# Input data:
- - -
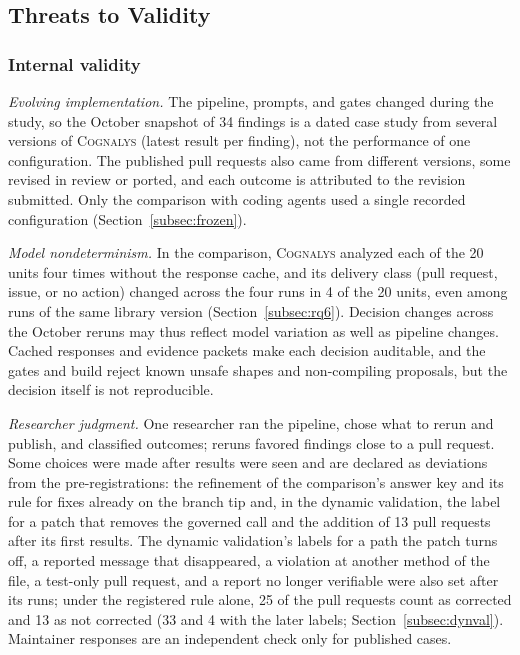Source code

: \documentclass[conference]{IEEEtran}
\newcommand{\system}{\textsc{Cognalys}}
\begin{document}
\subsection{Threats to Validity}
\label{subsec:threats}

\subsubsection{Internal validity}

\emph{Evolving implementation.} The pipeline, prompts, and gates changed during
the study, so the October snapshot of 34 findings is a dated case study from
several versions of \system{} (latest result per finding), not the performance
of one configuration. The published pull requests also came from different
versions, some revised in review or ported, and each outcome is attributed to
the revision submitted. Only the comparison with coding
agents used a single recorded configuration (Section~\ref{subsec:frozen}).

\emph{Model nondeterminism.} In the comparison, \system{} analyzed each of
the 20 units four times without the response cache, and its delivery class
(pull request, issue, or no action) changed across the four runs in 4 of the
20 units, even among runs of the same library version (Section~\ref{subsec:rq6}).
Decision changes across the October reruns may thus reflect model variation
as well as pipeline changes. Cached responses and evidence packets make each
decision auditable, and the gates and build reject known unsafe shapes and
non-compiling proposals, but the decision itself is not reproducible.

\emph{Researcher judgment.} One researcher ran the pipeline, chose what to
rerun and publish, and classified outcomes; reruns favored findings close to a
pull request. Some choices were made after results were seen and are declared
as deviations from the pre-registrations: the refinement of the comparison's
answer key and its rule for fixes already on the branch tip and, in the dynamic
validation, the label for a patch that removes the governed call and the
addition of 13 pull requests after its first results. The dynamic validation's
labels for a path the patch turns off, a reported message that disappeared, a
violation at another method of the file, a test-only pull request, and a report
no longer verifiable were also set after its runs; under the registered rule
alone, 25 of the pull requests count as corrected and 13 as not corrected (33 and 4 with the
later labels; Section~\ref{subsec:dynval}). Maintainer responses are an
independent check only for published cases.
\end{document}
- - -
# Task prompt:
Retype exactly the span of lines from the one with "gates changed during" through the one with "alone, 25 of"; include both ends and omit the rest of the material.

# Response box:
\emph{Evolving implementation.} The pipeline, prompts, and gates changed during
the study, so the October snapshot of 34 findings is a dated case study from
several versions of \system{} (latest result per finding), not the performance
of one configuration. The published pull requests also came from different
versions, some revised in review or ported, and each outcome is attributed to
the revision submitted. Only the comparison with coding
agents used a single recorded configuration (Section~\ref{subsec:frozen}).

\emph{Model nondeterminism.} In the comparison, \system{} analyzed each of
the 20 units four times without the response cache, and its delivery class
(pull request, issue, or no action) changed across the four runs in 4 of the
20 units, even among runs of the same library version (Section~\ref{subsec:rq6}).
Decision changes across the October reruns may thus reflect model variation
as well as pipeline changes. Cached responses and evidence packets make each
decision auditable, and the gates and build reject known unsafe shapes and
non-compiling proposals, but the decision itself is not reproducible.

\emph{Researcher judgment.} One researcher ran the pipeline, chose what to
rerun and publish, and classified outcomes; reruns favored findings close to a
pull request. Some choices were made after results were seen and are declared
as deviations from the pre-registrations: the refinement of the comparison's
answer key and its rule for fixes already on the branch tip and, in the dynamic
validation, the label for a patch that removes the governed call and the
addition of 13 pull requests after its first results. The dynamic validation's
labels for a path the patch turns off, a reported message that disappeared, a
violation at another method of the file, a test-only pull request, and a report
no longer verifiable were also set after its runs; under the registered rule
alone, 25 of the pull requests count as corrected and 13 as not corrected (33 and 4 with the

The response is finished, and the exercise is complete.